Working data: Begin

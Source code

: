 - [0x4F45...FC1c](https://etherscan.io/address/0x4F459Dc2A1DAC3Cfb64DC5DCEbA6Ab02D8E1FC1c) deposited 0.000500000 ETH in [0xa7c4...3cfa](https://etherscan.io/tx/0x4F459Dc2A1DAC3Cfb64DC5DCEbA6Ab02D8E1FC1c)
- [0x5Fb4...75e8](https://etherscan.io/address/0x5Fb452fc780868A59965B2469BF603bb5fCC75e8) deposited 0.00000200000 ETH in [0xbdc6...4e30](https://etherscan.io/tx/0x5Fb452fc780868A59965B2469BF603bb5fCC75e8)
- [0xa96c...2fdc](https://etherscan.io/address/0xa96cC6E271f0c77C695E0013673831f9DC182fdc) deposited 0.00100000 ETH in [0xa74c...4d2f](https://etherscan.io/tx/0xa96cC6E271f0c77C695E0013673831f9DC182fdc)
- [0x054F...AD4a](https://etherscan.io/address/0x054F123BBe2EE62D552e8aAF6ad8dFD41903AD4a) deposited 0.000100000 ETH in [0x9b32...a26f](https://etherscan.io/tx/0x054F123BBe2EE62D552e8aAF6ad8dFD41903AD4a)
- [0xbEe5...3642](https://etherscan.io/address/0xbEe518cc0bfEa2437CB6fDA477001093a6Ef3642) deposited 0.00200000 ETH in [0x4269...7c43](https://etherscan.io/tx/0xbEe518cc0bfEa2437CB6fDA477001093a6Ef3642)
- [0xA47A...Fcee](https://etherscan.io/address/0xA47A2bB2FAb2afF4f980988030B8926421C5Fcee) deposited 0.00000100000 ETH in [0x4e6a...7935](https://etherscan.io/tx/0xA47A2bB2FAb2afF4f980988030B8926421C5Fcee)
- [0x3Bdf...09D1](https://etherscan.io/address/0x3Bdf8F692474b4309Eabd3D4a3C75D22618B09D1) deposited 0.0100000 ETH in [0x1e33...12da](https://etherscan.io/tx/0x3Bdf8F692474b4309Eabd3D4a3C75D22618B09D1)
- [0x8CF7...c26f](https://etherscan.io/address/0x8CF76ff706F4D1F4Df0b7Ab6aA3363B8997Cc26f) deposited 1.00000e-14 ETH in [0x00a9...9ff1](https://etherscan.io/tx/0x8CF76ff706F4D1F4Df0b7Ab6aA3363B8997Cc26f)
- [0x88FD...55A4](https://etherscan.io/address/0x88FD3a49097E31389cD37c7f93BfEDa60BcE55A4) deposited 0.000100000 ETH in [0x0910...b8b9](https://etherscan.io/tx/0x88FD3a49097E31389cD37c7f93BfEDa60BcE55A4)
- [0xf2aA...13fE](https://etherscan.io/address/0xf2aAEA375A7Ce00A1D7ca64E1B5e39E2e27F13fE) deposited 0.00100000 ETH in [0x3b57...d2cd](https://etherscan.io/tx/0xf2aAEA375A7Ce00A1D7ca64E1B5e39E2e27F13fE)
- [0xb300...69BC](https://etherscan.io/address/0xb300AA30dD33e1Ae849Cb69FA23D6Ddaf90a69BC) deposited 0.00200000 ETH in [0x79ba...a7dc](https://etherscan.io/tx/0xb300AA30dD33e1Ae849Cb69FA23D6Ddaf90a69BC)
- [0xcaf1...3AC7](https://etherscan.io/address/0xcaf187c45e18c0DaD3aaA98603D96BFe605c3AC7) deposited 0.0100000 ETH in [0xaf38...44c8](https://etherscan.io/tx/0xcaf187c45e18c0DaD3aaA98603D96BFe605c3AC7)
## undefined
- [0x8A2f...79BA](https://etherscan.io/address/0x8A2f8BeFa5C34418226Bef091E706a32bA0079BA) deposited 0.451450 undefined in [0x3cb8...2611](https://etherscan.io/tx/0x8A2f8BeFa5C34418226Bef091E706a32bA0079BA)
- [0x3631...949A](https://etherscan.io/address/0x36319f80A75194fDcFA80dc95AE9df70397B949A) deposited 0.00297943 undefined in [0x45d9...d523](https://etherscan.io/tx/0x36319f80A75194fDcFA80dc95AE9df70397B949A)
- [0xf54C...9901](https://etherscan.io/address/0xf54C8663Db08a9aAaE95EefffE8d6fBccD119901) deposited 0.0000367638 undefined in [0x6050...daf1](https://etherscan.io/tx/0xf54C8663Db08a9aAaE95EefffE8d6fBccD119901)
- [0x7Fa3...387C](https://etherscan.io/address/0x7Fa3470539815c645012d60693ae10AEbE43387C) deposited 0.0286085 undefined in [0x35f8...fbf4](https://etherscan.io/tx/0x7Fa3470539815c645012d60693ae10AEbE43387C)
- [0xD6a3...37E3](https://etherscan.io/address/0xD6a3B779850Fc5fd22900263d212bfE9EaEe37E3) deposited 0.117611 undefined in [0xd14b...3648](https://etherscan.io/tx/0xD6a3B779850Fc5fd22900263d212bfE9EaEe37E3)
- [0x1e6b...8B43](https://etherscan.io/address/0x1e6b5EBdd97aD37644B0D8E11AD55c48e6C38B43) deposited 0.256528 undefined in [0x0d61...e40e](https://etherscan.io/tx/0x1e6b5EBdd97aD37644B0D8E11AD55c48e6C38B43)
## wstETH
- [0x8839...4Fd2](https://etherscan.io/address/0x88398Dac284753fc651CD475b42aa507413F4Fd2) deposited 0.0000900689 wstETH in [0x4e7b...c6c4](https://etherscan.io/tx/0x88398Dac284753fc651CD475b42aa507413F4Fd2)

Working data: End

# Task prompt
Starting from the line that contains "## undefined", reproduce each line of the data exactly through the last one.

# Exercise response
## undefined
- [0x8A2f...79BA](https://etherscan.io/address/0x8A2f8BeFa5C34418226Bef091E706a32bA0079BA) deposited 0.451450 undefined in [0x3cb8...2611](https://etherscan.io/tx/0x8A2f8BeFa5C34418226Bef091E706a32bA0079BA)
- [0x3631...949A](https://etherscan.io/address/0x36319f80A75194fDcFA80dc95AE9df70397B949A) deposited 0.00297943 undefined in [0x45d9...d523](https://etherscan.io/tx/0x36319f80A75194fDcFA80dc95AE9df70397B949A)
- [0xf54C...9901](https://etherscan.io/address/0xf54C8663Db08a9aAaE95EefffE8d6fBccD119901) deposited 0.0000367638 undefined in [0x6050...daf1](https://etherscan.io/tx/0xf54C8663Db08a9aAaE95EefffE8d6fBccD119901)
- [0x7Fa3...387C](https://etherscan.io/address/0x7Fa3470539815c645012d60693ae10AEbE43387C) deposited 0.0286085 undefined in [0x35f8...fbf4](https://etherscan.io/tx/0x7Fa3470539815c645012d60693ae10AEbE43387C)
- [0xD6a3...37E3](https://etherscan.io/address/0xD6a3B779850Fc5fd22900263d212bfE9EaEe37E3) deposited 0.117611 undefined in [0xd14b...3648](https://etherscan.io/tx/0xD6a3B779850Fc5fd22900263d212bfE9EaEe37E3)
- [0x1e6b...8B43](https://etherscan.io/address/0x1e6b5EBdd97aD37644B0D8E11AD55c48e6C38B43) deposited 0.256528 undefined in [0x0d61...e40e](https://etherscan.io/tx/0x1e6b5EBdd97aD37644B0D8E11AD55c48e6C38B43)
## wstETH
- [0x8839...4Fd2](https://etherscan.io/address/0x88398Dac284753fc651CD475b42aa507413F4Fd2) deposited 0.0000900689 wstETH in [0x4e7b...c6c4](https://etherscan.io/tx/0x88398Dac284753fc651CD475b42aa507413F4Fd2)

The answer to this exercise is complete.